Keywords: Brine shrimp, brine shrimp lethality test, dimethyl sulfoxide, ethanol, methanol, Tween 20

How to cite this article:
Geethaa S, Thavamany PJ, Chiew SP, Thong OM. Interference from ordinarily used solvents in the outcomes of Artemia salina lethality test. J Adv Pharm Technol Res 2013;4:179-82

How to cite this URL:
Geethaa S, Thavamany PJ, Chiew SP, Thong OM. Interference from ordinarily used solvents in the outcomes of Artemia salina lethality test. J Adv Pharm Technol Res [serial online] 2013 [cited 2023 Feb 4];4:179-82. Available from: https://www.japtr.org/text.asp?2013/4/4/179/121411

  Introduction Top

Brine shrimp lethality test (BSLT) is a broad spectrum bioassay capable of detecting cytotoxicity effect and bioactive presence in an extract. It is an easily performed, cost-effective test. Brine shrimp or scientifically known as Artemia salina is a simple zoology invertebrate organism. [1] There are several advantages using BSLT in pharmacological studies. McLaughlin and Lagarto found a positive correlation between toxicity against brine shrimp and cytotoxicity against 9KB (human nasopharyngeal carcinoma) (P = 0.036 and kappa = 0.56), as well as to the median lethal concentration (LC 50 ) of the acute oral toxicity assay in mouse (r = 0.85; P < 0.05). [1],[2],[3] BSLT was also reported as a tool for the evaluation of cytotoxicity and pesticide activity of compounds and was considered to be a very useful preliminary tool for isolation of bioactive compounds from plant extracts. [4] Numerous scientific works have been conducted using BSLT for determining the toxicity effect of compounds from different origins, such as the works conducted on Meliaceae family medicinal plants, [5] Savannah plants, [6] marine natural products, [7] some species of Solanum from North-eastern Brazil [8] and Terminalia brownii roots and stem extracts. [9] The test materials were dissolved in various solvents for testing. In general used solvents include methanol, dimethyl sulfoxide (DMSO), Tween 20, water and ethanol. Each of the solvents has its own toxicity properties. However, there is no scientific evidence of their toxicity effect on brine shrimp being reported thus far. As it is crucial to prevent the toxicity of a solvent from interfering in BSLT, the present study was focused on the evaluation of the toxic effect induced by the commonly used solvents at various concentrations on A. salina.

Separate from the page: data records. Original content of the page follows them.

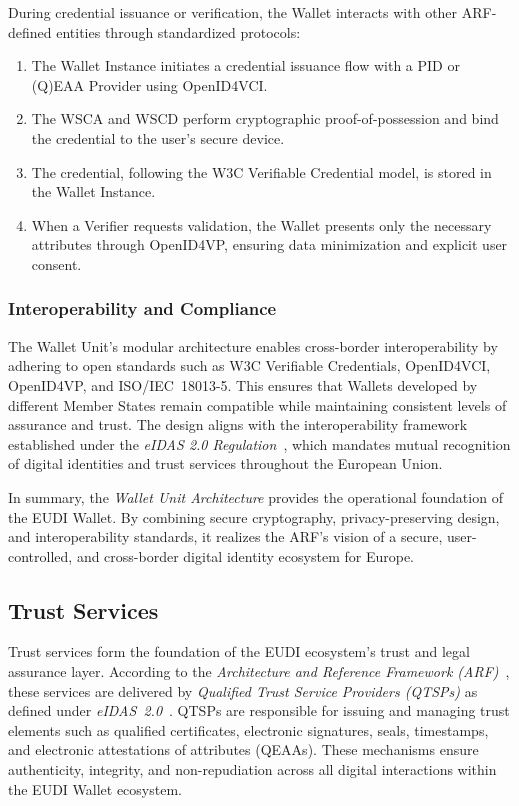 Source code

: \documentclass[sigconf,balance,nonacm,authordraft]{acmart}
\begin{document}
During credential issuance or verification, the Wallet interacts with other ARF-defined entities through standardized protocols:

\begin{enumerate}
    \item The Wallet Instance initiates a credential issuance flow with a PID or (Q)EAA Provider using OpenID4VCI.
    \item The WSCA and WSCD perform cryptographic proof-of-possession and bind the credential to the user’s secure device.
    \item The credential, following the W3C Verifiable Credential model, is stored in the Wallet Instance.
    \item When a Verifier requests validation, the Wallet presents only the necessary attributes through OpenID4VP, ensuring data minimization and explicit user consent.
\end{enumerate}

\subsubsection*{Interoperability and Compliance}

The Wallet Unit’s modular architecture enables cross-border interoperability by adhering to open standards such as W3C Verifiable Credentials, OpenID4VCI, OpenID4VP, and ISO/IEC~18013-5. This ensures that Wallets developed by different Member States remain compatible while maintaining consistent levels of assurance and trust. The design aligns with the interoperability framework established under the \textit{eIDAS 2.0 Regulation}~\cite{EU_eIDAS2024}, which mandates mutual recognition of digital identities and trust services throughout the European Union.

In summary, the \textit{Wallet Unit Architecture} provides the operational foundation of the EUDI Wallet. By combining secure cryptography, privacy-preserving design, and interoperability standards, it realizes the ARF’s vision of a secure, user-controlled, and cross-border digital identity ecosystem for Europe.

\subsection{Trust Services}

Trust services form the foundation of the EUDI ecosystem’s trust and legal assurance layer. According to the \textit{Architecture and Reference Framework (ARF)}~\cite{EU_ARF2024}, these services are delivered by \textit{Qualified Trust Service Providers (QTSPs)} as defined under \textit{eIDAS~2.0}~\cite{EU_eIDAS2024}. QTSPs are responsible for issuing and managing trust elements such as qualified certificates, electronic signatures, seals, timestamps, and electronic attestations of attributes (QEAAs). These mechanisms ensure authenticity, integrity, and non-repudiation across all digital interactions within the EUDI Wallet ecosystem.
\end{document}
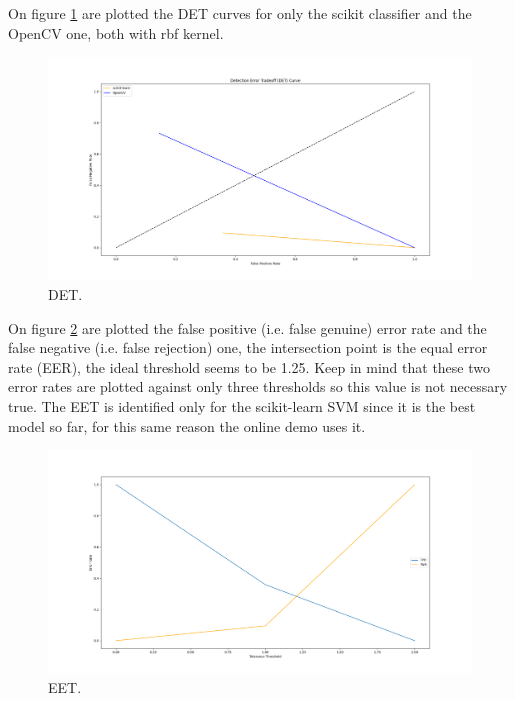 On figure \ref{fig:det} are plotted the DET curves for only the scikit classifier and the OpenCV one, both with rbf kernel. 

\begin{figure}[h!t]
    \centering
    \includegraphics[scale=0.25]{images/det.png}
    \caption{DET.}
    \label{fig:det}
\end{figure}

On figure \ref{fig:eet} are plotted the false positive (i.e. false genuine) error rate and the false negative (i.e. false rejection) one, the intersection point is the equal error rate (EER), the ideal threshold seems to be 1.25.
Keep in mind that these two error rates are plotted against only three thresholds so this value is not necessary true. 
The EET is identified only for the scikit-learn SVM since it is the best model so far, for this same reason the online demo uses it.

\begin{figure}[h!t]
    \centering
    \includegraphics[scale=0.25]{images/eet.png}
    \caption{EET.}
    \label{fig:eet}
\end{figure}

  Materials and Methods Top


DMSO, ethanol, methanol AR grade (all from Qrec, Malaysia) and Tween 20 (Sigma-Aldrich, USA) were used in this test.

Hatching of brine shrimp

The procedure for BSLT was modified from the assay described by McLaughlin and Rogers. [1] Brine shrimp (A. salina) eggs (Sanders™ Great Salt Lake, Brine Shrimp Company L.C., U.S.A.) were hatched in artificial sea water prepared from commercial sea salt (38 g sea salt/L deionized water) with constant light source and oxygen supply after 24 h of incubation. 48 h old nauplii were used for bioassay.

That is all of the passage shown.